XII. CARRERA DE OBSTÁCULOS EN BUSCA DEL CARBURANTE

Siendo la fuerza de Raúl tan respetada en el seno de «Los Jaguares», quedaba encargado de la primera misión: ganar a nado la orilla, sin ruido, y sorprender al más próximo de los centinelas. Debía tenerle maniatado y, muy especialmente, amordazado, antes de que pudiera dar la señal de alarma. Como ayudante, contando con sus dotes de buceador, iría Julio.

Por si el plan fallaba, Héctor permaneció en la choza.

—Siquiera los caimanes tengan una noche dormilona —dijo el mayor de los Medina, antes de dejarse deslizar por el pilote, para introducirse en el agua.

Raúl y él no llegaron a tierra juntos, sino cada uno por su lado. Cuando el centinela al que primero atacó se revolvió apenas, alertando a su compañero, Julio, situado a la espalda del otro nativo, le dejó dormido con un golpe limpio de karate. Antes de acudir junto al tercero, les llenaron la boca de hierbas, ataron y amordazaron como si no hubieran hecho otra cosa en su vida.

Reducir al tercero, entre los dos, fue tarea sencilla.

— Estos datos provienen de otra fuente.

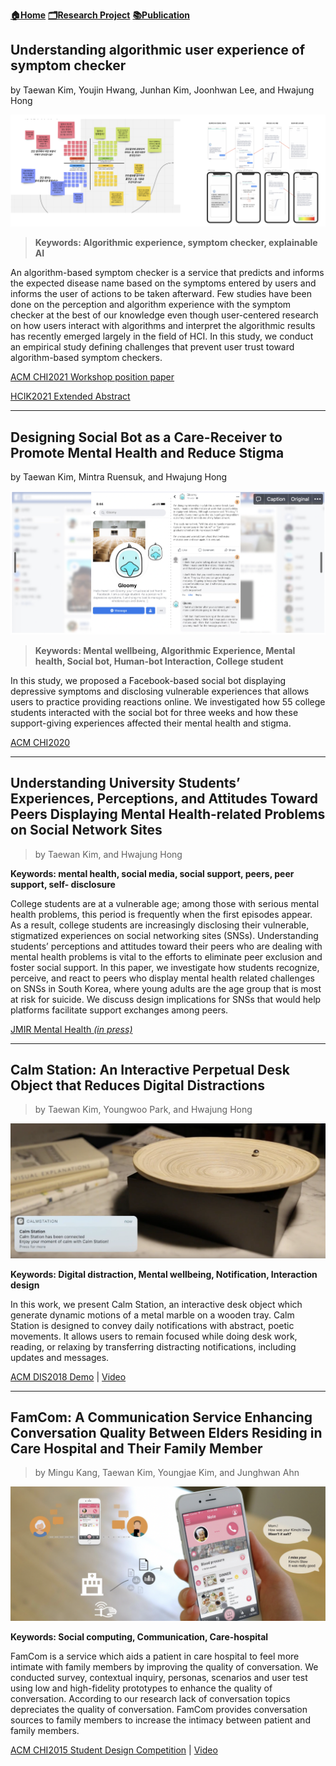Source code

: **[🏠Home](./README.md)**   **[🗂Research Project](./Research.md)**   **[📚Publication](./Publication.md)**

## Understanding algorithmic user experience of symptom checker

by Taewan Kim, Youjin Hwang, Junhan Kim, Joonhwan Lee, and Hwajung Hong

![symptom](./img/symptom.png)

> **Keywords: Algorithmic experience, symptom checker, explainable AI**

An algorithm-based symptom checker is a service that predicts and informs the expected disease name based on the symptoms entered by users and informs the user of actions to be taken afterward. Few studies have been done on the perception and algorithm experience
with the symptom checker at the best of our knowledge even though user-centered research on how users interact with algorithms and interpret the algorithmic results has recently emerged largely in the field of HCI. In this study, we conduct an empirical study defining challenges that prevent user trust toward algorithm-based symptom checkers. 

[ACM CHI2021 Workshop position paper](https://drive.google.com/file/d/1Y2KLQmBRPKBEos1QYcaneLPwmISeb5-N/view?usp=sharing)

[HCIK2021 Extended Abstract](https://drive.google.com/file/d/1gG2XxffOtBx6ohDSFps8g2CNjHoY655q/view?usp=sharing)

---

## Designing Social Bot as a Care-Receiver to Promote Mental Health and Reduce Stigma

by Taewan Kim, Mintra Ruensuk, and Hwajung Hong

![glommy](./img/gloomy.png)

> **Keywords: Mental wellbeing, Algorithmic Experience, Mental health, Social bot, Human-bot Interaction, College student**

In this study, we proposed a Facebook-based social bot displaying depressive symptoms and disclosing vulnerable experiences that allows users to practice providing reactions online. We investigated how 55 college students interacted with the social bot for three weeks and how these support-giving experiences affected their mental health and stigma.

[ACM CHI2020](https://dl.acm.org/doi/abs/10.1145/3313831.3376743)

---

## Understanding University Students’ Experiences, Perceptions, and Attitudes Toward Peers Displaying Mental Health-related Problems on Social Network Sites

> by Taewan Kim, and Hwajung Hong

**Keywords: mental health, social media, social support, peers, peer support, self- disclosure**

College students are at a vulnerable age; among those with serious mental health problems, this period is frequently when the first episodes appear. As a result, college students are increasingly disclosing their vulnerable, stigmatized experiences on social networking sites (SNSs). Understanding students’ perceptions and attitudes toward their peers who are dealing with mental health problems is vital to the efforts to eliminate peer exclusion and foster social support. In this paper, we investigate how students recognize, perceive, and react to peers who display mental health related challenges on SNSs in South Korea, where young adults are the age group that is most at risk for suicide. We discuss design implications for SNSs that would help platforms facilitate support exchanges among peers.

[JMIR Mental Health *(in press)*](https://preprints.jmir.org/preprint/23465/accepted)

---

## Calm Station: An Interactive Perpetual Desk Object that Reduces Digital Distractions

> by Taewan Kim, Youngwoo Park, and Hwajung Hong

![calm](./img/calmstation.png)

**Keywords: Digital distraction, Mental wellbeing, Notification, Interaction design**

In this work, we present Calm Station, an interactive desk object which generate dynamic motions of a metal marble on a wooden tray. Calm Station is designed to convey daily notifications with abstract, poetic movements. It allows users to remain focused while doing desk work, reading, or relaxing by transferring distracting notifications, including updates and messages.

[ACM DIS2018 Demo](https://doi.org/10.1145/3064857.3079183) | [Video](https://youtu.be/gCBQhNUlmzo)

---

## FamCom: A Communication Service Enhancing Conversation Quality Between Elders Residing in Care Hospital and Their Family Member

> by Mingu Kang, Taewan Kim, Youngjae Kim, and Junghwan Ahn

![famcom](./img/famcom.png)

**Keywords: Social computing, Communication, Care-hospital**

FamCom is a service which aids a patient in care hospital to feel more intimate with family members by improving the quality of conversation. We conducted survey, contextual inquiry, personas, scenarios and user test using low and high-fidelity prototypes to enhance the quality of conversation. According to our research lack of conversation topics depreciates the quality of conversation. FamCom provides conversation sources to family members to increase the intimacy between patient and family members.

[ACM CHI2015 Student Design Competition](https://dl.acm.org/doi/10.1145/2702613.2726952) | [Video](https://youtu.be/hnQ5MZfrw60)
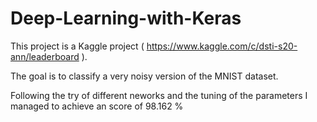 # Deep-Learning-with-Keras

This project is a Kaggle project ( https://www.kaggle.com/c/dsti-s20-ann/leaderboard ).

The goal is to classify a very noisy version of the MNIST dataset.

Following the try of different neworks and the tuning of the parameters I managed to achieve an score of 98.162 %
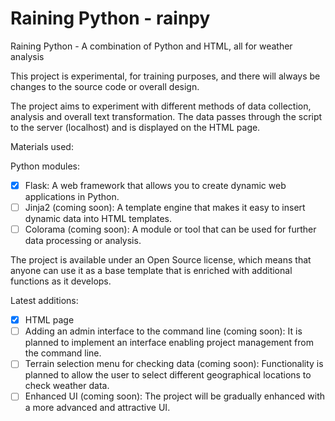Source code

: # Raining Python - rainpy
Raining Python - A combination of Python and HTML, all for weather analysis

This project is experimental, for training purposes, and there will always be changes to the source code or overall design.

The project aims to experiment with different methods of data collection, analysis and overall text transformation. The data passes through the script to the server (localhost) and is displayed on the HTML page.

Materials used:

Python modules:

- [x] Flask: A web framework that allows you to create dynamic web applications in Python.
- [ ] Jinja2 (coming soon): A template engine that makes it easy to insert dynamic data into HTML templates.
- [ ] Colorama (coming soon): A module or tool that can be used for further data processing or analysis.

The project is available under an Open Source license, which means that anyone can use it as a base template that is enriched with additional functions as it develops.

Latest additions:

- [x] HTML page
- [ ] Adding an admin interface to the command line (coming soon): It is planned to implement an interface enabling project management from the command line.
- [ ] Terrain selection menu for checking data (coming soon): Functionality is planned to allow the user to select different geographical locations to check weather data.
- [ ] Enhanced UI (coming soon): The project will be gradually enhanced with a more advanced and attractive UI.
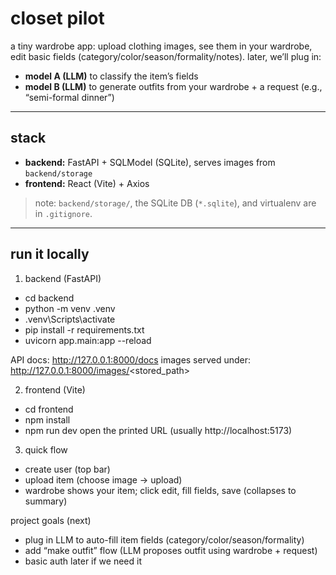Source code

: # closet pilot

a tiny wardrobe app: upload clothing images, see them in your wardrobe, edit basic fields (category/color/season/formality/notes). later, we’ll plug in:
- **model A (LLM)** to classify the item’s fields
- **model B (LLM)** to generate outfits from your wardrobe + a request (e.g., “semi-formal dinner”)

---

## stack

- **backend:** FastAPI + SQLModel (SQLite), serves images from `backend/storage`
- **frontend:** React (Vite) + Axios

> note: `backend/storage/`, the SQLite DB (`*.sqlite`), and virtualenv are in `.gitignore`.

---

## run it locally

1) backend (FastAPI)

- cd backend
- python -m venv .venv
- .venv\Scripts\activate
- pip install -r requirements.txt
- uvicorn app.main:app --reload

API docs: http://127.0.0.1:8000/docs
images served under: http://127.0.0.1:8000/images/<stored_path>

2) frontend (Vite)

- cd frontend
- npm install
- npm run dev
open the printed URL (usually http://localhost:5173)

3) quick flow

- create user (top bar)
- upload item (choose image → upload)
- wardrobe shows your item; click edit, fill fields, save (collapses to summary)

project goals (next)

- plug in LLM to auto-fill item fields (category/color/season/formality)
- add “make outfit” flow (LLM proposes outfit using wardrobe + request)
- basic auth later if we need it



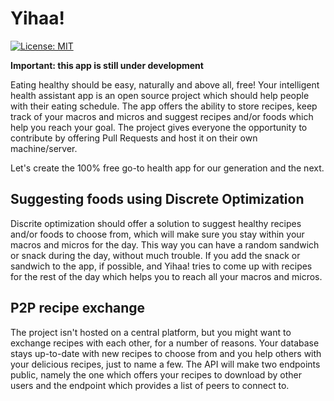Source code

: # Yihaa!

[![License: MIT](https://img.shields.io/badge/License-MIT-yellow.svg)](https://opensource.org/licenses/MIT)

**Important: this app is still under development**

Eating healthy should be easy, naturally and above all, free! Your intelligent health assistant app is an open source project which should help people with their eating schedule. The app offers the ability to store recipes, keep track of your macros and micros and suggest recipes and/or foods which help you reach your goal. The project gives everyone the opportunity to contribute by offering Pull Requests and host it on their own machine/server. 

Let's create the 100% free go-to health app for our generation and the next.

## Suggesting foods using Discrete Optimization
Discrite optimization should offer a solution to suggest healthy recipes and/or foods to choose from, which will make sure you stay within your macros and micros for the day. This way you can have a random sandwich or snack during the day, without much trouble. If you add the snack or sandwich to the app, if possible, and Yihaa! tries to come up with recipes for the rest of the day which helps you to reach all your macros and micros.

## P2P recipe exchange
The project isn't hosted on a central platform, but you might want to exchange recipes with each other, for a number of reasons. Your database stays up-to-date with new recipes to choose from and you help others with your delicious recipes, just to name a few. The API will make two endpoints public, namely the one which offers your recipes to download by other users and the endpoint which provides a list of peers to connect to.

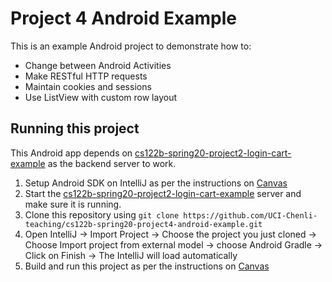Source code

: # Project 4 Android Example

This is an example Android project to demonstrate how to:

- Change between Android Activities
- Make RESTful HTTP requests
- Maintain cookies and sessions
- Use ListView with custom row layout

## Running this project

This Android app depends on [cs122b-spring20-project2-login-cart-example](https://github.com/UCI-Chenli-teaching/cs122b-spring20-project2-login-cart-example) as the backend server to work.

1. Setup Android SDK on IntelliJ as per the instructions on [Canvas](https://canvas.eee.uci.edu/courses/26486/pages/p4-task-2-developing-an-android-app-for-fabflix)
2. Start the [cs122b-spring20-project2-login-cart-example](https://github.com/UCI-Chenli-teaching/cs122b-spring20-project2-login-cart-example) server and make sure it is running.
3. Clone this repository using `git clone https://github.com/UCI-Chenli-teaching/cs122b-spring20-project4-android-example.git`
4. Open IntelliJ -> Import Project -> Choose the project you just cloned -> Choose Import project from external model -> choose Android Gradle -> Click on Finish -> The IntelliJ will load automatically
5. Build and run this project as per the instructions on [Canvas](https://canvas.eee.uci.edu/courses/26486/pages/p4-task-2-developing-an-android-app-for-fabflix)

En cuanto dieron la señal, Héctor se deslizó a su vez, subió a la piragua y recogió a Julio, dejando a Raúl de guardia con un arma y uno de los botes de goma.

Consultaron sus relojes y Héctor calculó aproximadamente la hora en que podían estar de regreso.

Se habían repartido las armas de modo que Suances tuviera una; otra para los dos que marchaban en busca de los bidones y la tercera se dejó en poder de Raúl, aunque todos llevaban cuchillos, en previsión de tropiezos con animales feroces, ya que no les convenía delatarse utilizando las armas de fuego.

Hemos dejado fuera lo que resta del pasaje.